So now; your main-fuse is flat-sided from the break-point rearward?
I was thinking.. that's where you could mount square-maple beams. I remember the wing-joint being lower now.. close to the bottom of the fuse.
The beam-application I suggested, can be better understood by this photo of one of my first cracks at designing..
You could make beams around 4" long.. and mount them with machine-screws to the outside of the fuse with bearing-plates on the inside. If you don't want the weight of screws.. use them and the bearing-plates as a clamp for gluing the beams on with epoxy. I understand what you meant now.. when you said "not able to put on a saw with the wing on".. My idea is a surface-mount.. although beams imbedded in slots cut in the fuse would be cleaner.

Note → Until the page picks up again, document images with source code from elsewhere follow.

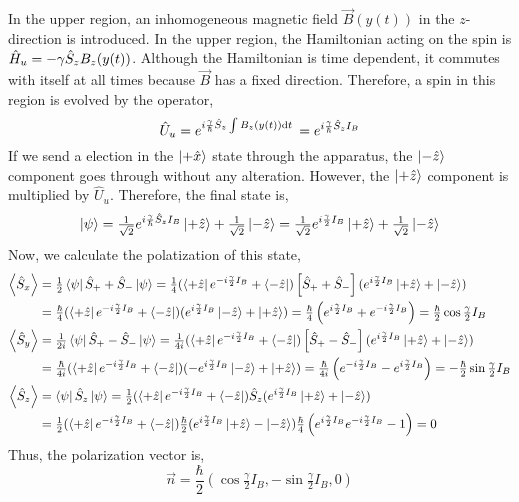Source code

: \documentclass[12pt]{extarticle}
\begin{document}
In the upper region, an inhomogeneous magnetic field $\vec{B}(y(t))$ in the $z$-direction is introduced. In the upper region, the Hamiltonian acting on the spin is $\hat{H}_u = - \gamma \hat{S}_z B_z(y(t))$. Although the Hamiltonian is time dependent, it commutes with itself at all times because $\vec{B}$ has a fixed direction. Therefore, a spin in this region is evolved by the operator, 
\[\hat{U}_u = e^{i \frac{\gamma}{\hbar} \hat{S}_z \int B_z(y(t)) \mathrm{d}t \:} = e^{i \frac{\gamma}{\hbar} \hat{S}_z I_B} \] 
If we send a election in the $\left| + \hat{x} \right>$ state through the apparatus, the $\left| -\hat{z} \right>$ component goes through without any alteration. However, the $\left| + \hat{z} \right>$ component is multiplied by $\hat{U}_u$. Therefore, the final state is,
\[\left| \psi \right> = \tfrac{1}{\sqrt{2}} e^{i \frac{\gamma}{\hbar} \hat{S}_z I_B} \left| + \hat{z} \right> + \tfrac{1}{\sqrt{2}} \left| - \hat{z} \right> = \tfrac{1}{\sqrt{2}} e^{i \frac{\gamma}{2} I_B} \left| + \hat{z} \right> + \tfrac{1}{\sqrt{2}} \left| - \hat{z} \right>\]
Now, we calculate the polatization of this state,
\begin{align*}
\left< \hat{S}_x \right> & = \tfrac{1}{2} \left< \psi \right| \hat{S}_{+} + \hat{S}_{-} \left| \psi \right> = \tfrac{1}{4} (  \left< + \hat{z} \right| e^{-i \frac{\gamma}{2} I_B} + \left< - \hat{z} \right|) \left[ \hat{S}_{+} + \hat{S}_{-} \right] (  e^{i \frac{\gamma}{2} I_B} \left| + \hat{z} \right>  + \left| - \hat{z} \right>) \\ 
& = \tfrac{\hbar}{4} (  \left< + \hat{z} \right| e^{-i \frac{\gamma}{2} I_B} + \left< - \hat{z} \right|) (  e^{i \frac{\gamma}{2} I_B} \left| - \hat{z} \right>  + \left| + \hat{z} \right>) = \tfrac{\hbar}{4} \left( e^{i \frac{\gamma}{2} I_B} + e^{-i \frac{\gamma}{2} I_B} \right) = \tfrac{\hbar}{2} \cos{ \tfrac{\gamma}{2} I_B} \\
\left< \hat{S}_y \right> & = \tfrac{1}{2i} \left< \psi \right| \hat{S}_{+} - \hat{S}_{-} \left| \psi \right> = \tfrac{1}{4i} (  \left< + \hat{z} \right| e^{-i \frac{\gamma}{2} I_B} + \left< - \hat{z} \right|) \left[ \hat{S}_{+} - \hat{S}_{-} \right] (  e^{i \frac{\gamma}{2} I_B} \left| + \hat{z} \right>  + \left| - \hat{z} \right>) \\ 
& = \tfrac{\hbar}{4i} (  \left< + \hat{z} \right| e^{-i \frac{\gamma}{2} I_B} + \left< - \hat{z} \right|) ( - e^{i \frac{\gamma}{2} I_B} \left| - \hat{z} \right>  + \left| + \hat{z} \right>) = \tfrac{\hbar}{4i} \left( e^{-i \frac{\gamma}{2} I_B} - e^{i \frac{\gamma}{2} I_B} \right) = -\tfrac{\hbar}{2} \sin{ \tfrac{\gamma}{2} I_B} \\
\left< \hat{S}_z \right> & = \left< \psi \right| \hat{S}_{z} \left| \psi \right> = \tfrac{1}{2} (\left< + \hat{z} \right| e^{-i \frac{\gamma}{2} I_B} + \left< - \hat{z} \right|) \hat{S}_{z} (e^{i \frac{\gamma}{2} I_B} \left| + \hat{z} \right>  + \left| - \hat{z} \right>) \\ 
& = \tfrac{1}{2} (\left< + \hat{z} \right| e^{-i \frac{\gamma}{2} I_B} + \left< - \hat{z} \right|) \tfrac{\hbar}{2} (e^{i \frac{\gamma}{2} I_B} \left| + \hat{z} \right>  - \left| - \hat{z} \right>) \tfrac{\hbar}{4} \left( e^{i \frac{\gamma}{2} I_B} e^{-i \frac{\gamma}{2} I_B}  - 1 \right) = 0 \\
\end{align*}
Thus, the polarization vector is,
\[\vec{n} = \frac{\hbar}{2} \left(\cos{\tfrac{\gamma}{2} I_B}, -\sin{\tfrac{\gamma}{2} I_B}, 0 \right)\]
\end{document}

You can actually find hardwood square beams at Walmart.. I don't know what the actual wood is.. but it resembles either maple or poplar. Check out the crafts department next time you're there. The bag contains a 10 pc. assortment of sizes from approx. 3/16" to 1/2" (precisely metric).. in 12" lengths. Just an option.
One more thing.. If you mounted beams to the side of the fuse.. the lower one could be made long enough to provide a joint for supporting the wing. A hard balsa block could be glued in between. If you "jig" the beams square with the wing. (providing it's a flat-wing..) you'll have a more efficient thrust-line.
It don't have to be pretty.. it just has to have teeth.. like Rusty said..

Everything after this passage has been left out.